Breik’s tweets did not spare the STC from harsh criticism from the Giants Brigade, another militia from the Southern Movement, that took part in the coalition’s northward march up the western coast towards Hodeida.

Spokesmen for the Giants Brigade have protested STC policies and called for an independent investigation into the STC’s military actions in Aden this month.

The STC leadership also came under attack from other directions. Houthi militia leader Abdul-Malik Al-Houthi cautioned Sunday, “the STC shouldn’t jubilate over its achievements. It won’t be able to rejoice for long.”

At the broader strategic level, the STC, according to sources in south Yemen, has suggested that UN Special Envoy for Yemen Martin Griffiths assume responsibility for the current situation in the south since it is part of the Yemeni crisis as a whole.

By time of writing, there had been no indication as to whether or not Griffiths would take part in the envisioned Jeddah meeting.

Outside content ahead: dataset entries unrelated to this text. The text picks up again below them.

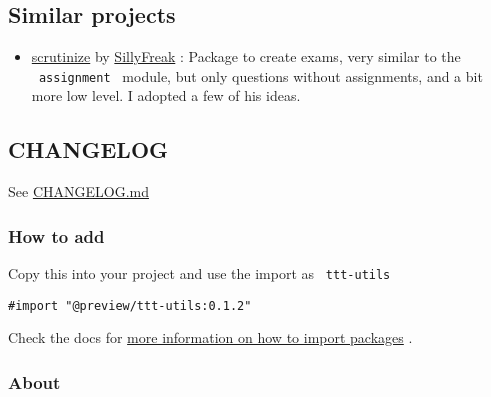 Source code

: \subsection{Similar projects}\label{similar-projects}

\begin{itemize}
\tightlist
\item
  \href{https://github.com/SillyFreak/typst-packages/tree/main/scrutinize}{scrutinize}
  by \href{https://github.com/SillyFreak}{SillyFreak} : Package to
  create exams, very similar to the \texttt{\ assignment\ } module, but
  only questions without assignments, and a bit more low level. I
  adopted a few of his ideas.
\end{itemize}

\subsection{CHANGELOG}\label{changelog}

See
\href{https://github.com/typst/packages/raw/main/packages/preview/ttt-utils/CHANGELOG.md}{CHANGELOG.md}

\subsubsection{How to add}\label{how-to-add}

Copy this into your project and use the import as \texttt{\ ttt-utils\ }

\begin{verbatim}
#import "@preview/ttt-utils:0.1.2"
\end{verbatim}



Check the docs for
\href{https://typst.app/docs/reference/scripting/\#packages}{more
information on how to import packages} .

\subsubsection{About}\label{about}

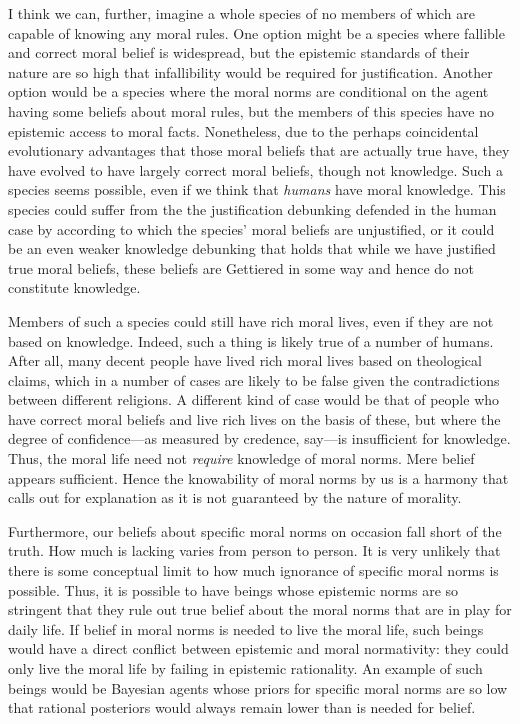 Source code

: I think we can, further, imagine a whole species of no members of which are capable of knowing any moral rules. 
One option might be a species where fallible and correct moral belief is widespread, but the epistemic standards of 
their nature are so high that infallibility would be required for justification. Another option would be a species 
where the moral norms are conditional on the agent having some beliefs about moral rules, but the members of this 
species have no epistemic access to moral facts. Nonetheless, due to the perhaps coincidental evolutionary advantages 
that  those moral beliefs that are actually true have, they have evolved to have largely correct moral 
beliefs, though not knowledge. Such a species seems possible, even if we think that \textit{humans} have moral
knowledge. This species could suffer from the the justification debunking defended in the human case 
by  according to which the species' moral beliefs are unjustified, or it could be an even 
weaker knowledge debunking that holds that while we have justified true moral beliefs, these beliefs are Gettiered
in some way and hence do not constitute knowledge. 

Members of such a species could still have rich moral lives, even if they are not based on knowledge. Indeed,
such a thing is likely true of a number of humans. After all, many decent people have lived rich moral lives
based on theological claims, which in a number of cases are likely to be false given the contradictions between 
different religions. A different kind of case would be that of people who have correct moral beliefs and live
rich lives on the basis of these, but where the
degree of confidence---as measured by credence, say---is insufficient for knowledge. 
Thus, the moral life need not \textit{require} knowledge of moral norms. Mere belief appears sufficient. Hence
the knowability of moral norms by us is a harmony that calls out for explanation as it is not guaranteed by the
nature of morality.

Furthermore, our beliefs about specific moral norms on occasion fall short of the truth.
How much is lacking varies from person to person. It is very unlikely that there is some conceptual limit to how much
ignorance of specific moral norms is possible. Thus, it is possible to have beings whose epistemic norms are so stringent
that they rule out true belief about the moral norms that are in play for daily life. If belief in moral norms is needed 
to live the moral life, such beings would have a direct conflict between epistemic and moral normativity: they could only 
live the moral life by failing in epistemic rationality. An example of such beings would be Bayesian agents whose
priors for specific moral norms are so low that rational posteriors would always remain lower than 
is needed for belief.

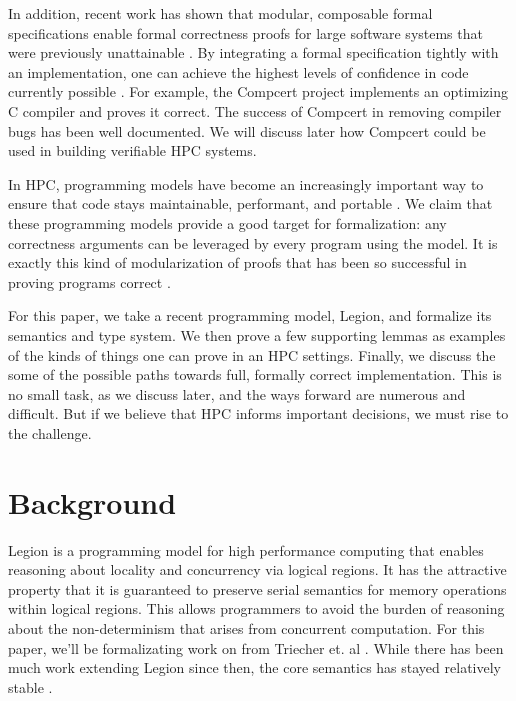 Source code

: \documentclass[sigconf]{acmart}
\begin{document}
In addition, recent work has shown that modular, composable formal
specifications enable formal correctness proofs for large software systems that
were previously unattainable \cite{weng2016deepspec}. By integrating a formal specification
tightly with an implementation, one can achieve the highest levels of
confidence in code currently possible \cite{weng2016deepspec}. For example, the Compcert
project implements an optimizing C compiler and proves it correct. The success
of Compcert in removing compiler bugs has been well documented. We will discuss
later how Compcert could be used in building verifiable HPC systems.

In HPC, programming models have become an increasingly important way to ensure
that code stays maintainable, performant, and portable \cite{diaz2012survey}. We claim that
these programming models provide a good target for formalization: any
correctness arguments can be leveraged by every program using the model. It is
exactly this kind of modularization of proofs that has been so successful in
proving programs correct \cite{weng2016deepspec}.

For this paper, we take a recent programming model, Legion, and formalize its
semantics and type system. We then prove a few supporting lemmas as examples of
the kinds of things one can prove in an HPC settings. Finally, we discuss the
some of the possible paths towards full, formally correct implementation. This
is no small task, as we discuss later, and the ways forward are numerous and
difficult. But if we believe that HPC informs important decisions, we must
rise to the challenge.

\section{Background}

Legion is a programming model for high performance computing that enables
reasoning about locality and concurrency via logical regions. It has the
attractive property that it is guaranteed to preserve serial semantics for
memory operations within logical regions. This allows programmers to avoid the
burden of reasoning about the non-determinism that arises from concurrent
computation. For this paper, we'll be formalizating work on from Triecher et.
al \cite{treichler2013language}. While there has been much work extending Legion since then,
the core semantics has stayed relatively stable \cite{slaughter2015regent, deppart}. 
\end{document}
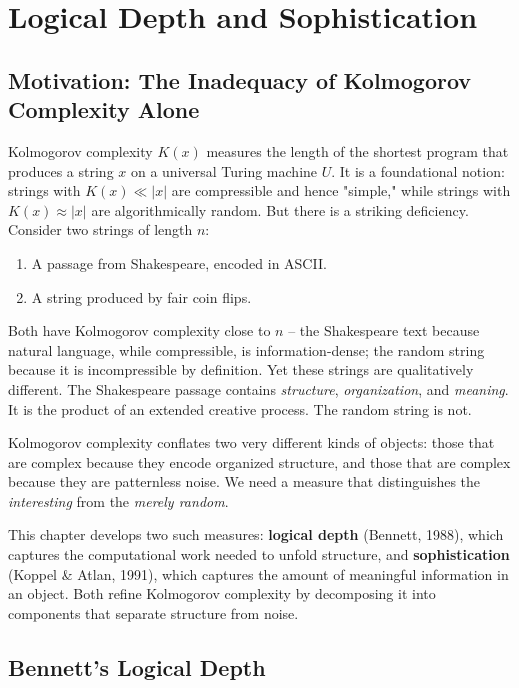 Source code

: \chapter{Logical Depth and Sophistication}

\section{Motivation: The Inadequacy of Kolmogorov Complexity Alone}

Kolmogorov complexity $K(x)$ measures the length of the shortest program that produces a string $x$ on a universal Turing machine $U$. It is a foundational notion: strings with $K(x) \ll |x|$ are compressible and hence "simple," while strings with $K(x) \approx |x|$ are algorithmically random. But there is a striking deficiency. Consider two strings of length $n$:

\begin{enumerate}
\item A passage from Shakespeare, encoded in ASCII.
\item A string produced by fair coin flips.
\end{enumerate}

Both have Kolmogorov complexity close to $n$ -- the Shakespeare text because natural language, while compressible, is information-dense; the random string because it is incompressible by definition. Yet these strings are qualitatively different. The Shakespeare passage contains \textit{structure}, \textit{organization}, and \textit{meaning}. It is the product of an extended creative process. The random string is not.

Kolmogorov complexity conflates two very different kinds of objects: those that are complex because they encode organized structure, and those that are complex because they are patternless noise. We need a measure that distinguishes the \textit{interesting} from the \textit{merely random}.

This chapter develops two such measures: \textbf{logical depth} (Bennett, 1988), which captures the computational work needed to unfold structure, and \textbf{sophistication} (Koppel \& Atlan, 1991), which captures the amount of meaningful information in an object. Both refine Kolmogorov complexity by decomposing it into components that separate structure from noise.

\section{Bennett's Logical Depth}

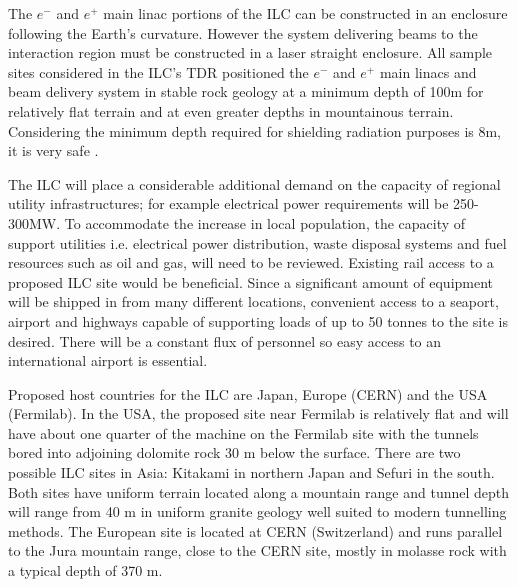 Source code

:The $e^-$ and $e^+$ main linac portions of the ILC can be constructed in an enclosure following the Earth's curvature. However the system delivering beams to the interaction region must be constructed in a laser straight enclosure. All sample sites considered in the ILC's TDR positioned the $e^-$ and $e^+$ main linacs and beam delivery system in stable rock geology at a minimum depth of 100m for relatively flat terrain and at even greater depths in mountainous terrain. Considering the minimum depth required for shielding radiation purposes is 8m, it is very safe \cite{ILC:PIPReport}.

The ILC will place a considerable additional demand on the capacity of regional utility infrastructures; for example electrical power requirements will be 250-300MW. To accommodate the increase in local population, the capacity of support utilities i.e. electrical power distribution, waste disposal systems and fuel resources such as oil and gas, will need to be reviewed. Existing rail access to a proposed ILC site would be beneficial. Since a significant amount of equipment will be shipped in from many different locations, convenient access to a seaport, airport and highways capable of supporting loads of up to 50 tonnes to the site is desired. There will be a constant flux of personnel so easy access to an international airport is essential.

Proposed host countries for the ILC are Japan, Europe (CERN) and the USA (Fermilab). In the USA, the proposed site near Fermilab is relatively flat and will have about one quarter of the machine on the Fermilab site with the tunnels bored into adjoining dolomite rock 30  m below the surface. There are two possible ILC sites in Asia: Kitakami in northern Japan and Sefuri in the south. Both sites have uniform terrain located along a mountain range and tunnel depth will range from 40  m in uniform granite geology well suited to modern tunnelling methods. The European site is located at CERN (Switzerland) and runs parallel to the Jura mountain range, close to the CERN site, mostly in molasse rock with a typical depth of 370 m. \cite{ILC:TechnicalDesignReport}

In his statements to date, Griffiths has expressed concern over developments in Aden, condemned the military clashes and called on all parties to protect civilians and to choose dialogue over violence.However, he has not given any indication as to whether he was considering intervening in this dimension of the crisis.

Meanwhile, Abdulrahman Al-Rashed, a prominent journalist who is close to the Saudi leadership, maintains that the STC has only two options to choose from: peaceful negotiations over a form of separation that would only take place after the end of the Houthi insurgence or turning to the UN in an appeal for international recognition.

 *A version of this article appears in print in the 22 August, 2019 edition of Al-Ahram Weekly under the headline: Will Yemen divide?